Per sottrarsi a tale destino c’è un solo modo: unire le diverse sezioni nazionali di classe con tutti i popoli oppressi in una lotta all’ultimo sangue contro tutti i poli imperialisti.

È questa la consegna che deriva alla classe operaia dalla vendita di Fiat a Gm. Una consegna non solo e non tanto sindacale, quanto essenzialmente politica, che non può risolversi nel tentativo di partecipare alla scelta di quale padrone sia più "conveniente" o di cercare di alzare il prezzo della propria vendita, ma che rimanda alla necessità di affrontare per le corna il problema vero: sottomessa agli interessi del capitale (nazionale, americano o europeo), oppure saldamente ancorata ai propri interessi di classe? Disposta a partecipare all’aggressione del "proprio" capitale alle masse d’oltre-confine o votata a stabilire con loro un fronte di lotta contro il comune nemico?

È tempo che da parte proletaria inizi a emergere una risposta che si collochi sul suo proprio terreno di classe.

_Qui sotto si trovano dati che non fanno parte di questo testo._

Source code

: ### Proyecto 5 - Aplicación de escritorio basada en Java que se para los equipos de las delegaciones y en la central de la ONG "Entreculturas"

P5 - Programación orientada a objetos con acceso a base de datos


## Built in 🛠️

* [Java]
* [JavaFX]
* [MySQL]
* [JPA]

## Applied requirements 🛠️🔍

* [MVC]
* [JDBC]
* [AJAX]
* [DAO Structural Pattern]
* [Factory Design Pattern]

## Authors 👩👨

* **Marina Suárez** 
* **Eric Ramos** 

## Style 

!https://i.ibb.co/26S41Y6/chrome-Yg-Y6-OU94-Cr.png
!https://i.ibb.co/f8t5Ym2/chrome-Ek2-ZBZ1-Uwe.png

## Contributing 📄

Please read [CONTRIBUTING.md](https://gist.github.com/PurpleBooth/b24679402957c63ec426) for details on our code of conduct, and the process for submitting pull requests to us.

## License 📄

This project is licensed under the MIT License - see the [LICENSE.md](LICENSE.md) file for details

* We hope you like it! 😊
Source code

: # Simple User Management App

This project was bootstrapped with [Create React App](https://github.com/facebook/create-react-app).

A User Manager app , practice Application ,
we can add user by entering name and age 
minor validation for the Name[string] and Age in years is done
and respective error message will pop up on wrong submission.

Ai lavoratori della Fiat diciamo che la prosecuzione della vicenda potrà offrire un primo terreno su cui cominciare a imbastire una reazione diversa. Il padrone vecchio e nuovo cercheranno di mettere a frutto le diversità e le contrapposizioni nazionali anche per i prossimi inevitabili "tagli" (preferendo, magari, farli negli stabilimenti tedeschi della Opel…). Non cadete in questo gioco, non lasciatevi mettere in contrasto con i lavoratori tedeschi e con quelli americani, ma ricercate con loro una risposta di lotta unitaria, al di là dei confini nazionali. Dagli uni e dagli altri abbiamo, inoltre qualcosa da apprendere. Il proletariato tedesco esprime ancora un grado di resistenza collettivo superiore a quello d’ogni altro paese europeo; quello americano manifesta in modo sempre più concreto una forte tendenza a riorganizzare le sue forze ninnanzitutto sul piano sindacale. La vostra esperienza degli ultimi decenni vi ha permesso di vedere come l’orizzonte aziendale non vi dia alcuna garanzia reale. Non sono i successi aziendali a garantire il vostro lavoro e il vostro salario, neanche quando l’azienda da cui si dipende è gigantesca come l’attuale di Fiat-Gm. Infrangete i confini aziendali e settoriali! Così come non dipendono dai "successi" aziendali, le vostre condizioni di vita e di lavoro non dipendono neanche dai successi nelle guerre di conquista e di oppressione in cui l’alleanza italo-americana, come quella "europea", vi vogliono condurre. Rifiutate di farvi intruppare nelle guerre imperialiste!

A tutti i militanti di classe che avvertono qual è la posta in gioco celata nell’accordo Fiat-Gm e nell’alleanza italo-americana, lanciamo l’appello a dare battaglia organizzata dentro il proletariato per cominciare a costruire un argine politico e organizzativo alla deriva che la borghesia italiana, aiutata dalla "sinistra", prepara per il proletariato.